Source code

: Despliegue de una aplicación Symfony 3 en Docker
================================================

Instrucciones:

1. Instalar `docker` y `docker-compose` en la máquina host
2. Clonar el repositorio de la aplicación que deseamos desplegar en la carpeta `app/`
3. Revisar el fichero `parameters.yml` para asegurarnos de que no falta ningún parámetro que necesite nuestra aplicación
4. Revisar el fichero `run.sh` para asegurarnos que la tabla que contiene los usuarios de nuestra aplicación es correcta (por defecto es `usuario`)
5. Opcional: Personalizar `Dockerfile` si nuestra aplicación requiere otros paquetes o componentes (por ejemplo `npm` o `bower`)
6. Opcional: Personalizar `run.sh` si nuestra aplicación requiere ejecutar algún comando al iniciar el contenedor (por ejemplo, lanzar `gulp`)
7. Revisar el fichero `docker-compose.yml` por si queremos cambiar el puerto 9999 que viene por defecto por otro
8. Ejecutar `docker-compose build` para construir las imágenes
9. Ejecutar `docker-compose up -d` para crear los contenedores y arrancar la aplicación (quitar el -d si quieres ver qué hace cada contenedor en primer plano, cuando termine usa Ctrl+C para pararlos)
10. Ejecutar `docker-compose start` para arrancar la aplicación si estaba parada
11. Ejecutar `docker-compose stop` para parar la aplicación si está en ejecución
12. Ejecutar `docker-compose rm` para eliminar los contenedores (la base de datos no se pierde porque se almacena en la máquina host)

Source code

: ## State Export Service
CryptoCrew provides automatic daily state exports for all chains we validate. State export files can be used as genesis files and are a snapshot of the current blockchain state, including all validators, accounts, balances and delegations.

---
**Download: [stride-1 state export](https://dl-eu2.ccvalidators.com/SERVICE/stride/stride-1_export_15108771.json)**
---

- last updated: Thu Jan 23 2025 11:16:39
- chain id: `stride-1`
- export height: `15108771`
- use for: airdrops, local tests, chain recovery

__Your instructions__: Your response should consist of the data above, duplicated exactly.

__Exercise response__:
Source code

: Despliegue de una aplicación Symfony 3 en Docker
================================================

Instrucciones:

1. Instalar `docker` y `docker-compose` en la máquina host
2. Clonar el repositorio de la aplicación que deseamos desplegar en la carpeta `app/`
3. Revisar el fichero `parameters.yml` para asegurarnos de que no falta ningún parámetro que necesite nuestra aplicación
4. Revisar el fichero `run.sh` para asegurarnos que la tabla que contiene los usuarios de nuestra aplicación es correcta (por defecto es `usuario`)
5. Opcional: Personalizar `Dockerfile` si nuestra aplicación requiere otros paquetes o componentes (por ejemplo `npm` o `bower`)
6. Opcional: Personalizar `run.sh` si nuestra aplicación requiere ejecutar algún comando al iniciar el contenedor (por ejemplo, lanzar `gulp`)
7. Revisar el fichero `docker-compose.yml` por si queremos cambiar el puerto 9999 que viene por defecto por otro
8. Ejecutar `docker-compose build` para construir las imágenes
9. Ejecutar `docker-compose up -d` para crear los contenedores y arrancar la aplicación (quitar el -d si quieres ver qué hace cada contenedor en primer plano, cuando termine usa Ctrl+C para pararlos)
10. Ejecutar `docker-compose start` para arrancar la aplicación si estaba parada
11. Ejecutar `docker-compose stop` para parar la aplicación si está en ejecución
12. Ejecutar `docker-compose rm` para eliminar los contenedores (la base de datos no se pierde porque se almacena en la máquina host)

Source code

: ## State Export Service
CryptoCrew provides automatic daily state exports for all chains we validate. State export files can be used as genesis files and are a snapshot of the current blockchain state, including all validators, accounts, balances and delegations.

---
**Download: [stride-1 state export](https://dl-eu2.ccvalidators.com/SERVICE/stride/stride-1_export_15108771.json)**
---

- last updated: Thu Jan 23 2025 11:16:39
- chain id: `stride-1`
- export height: `15108771`
- use for: airdrops, local tests, chain recovery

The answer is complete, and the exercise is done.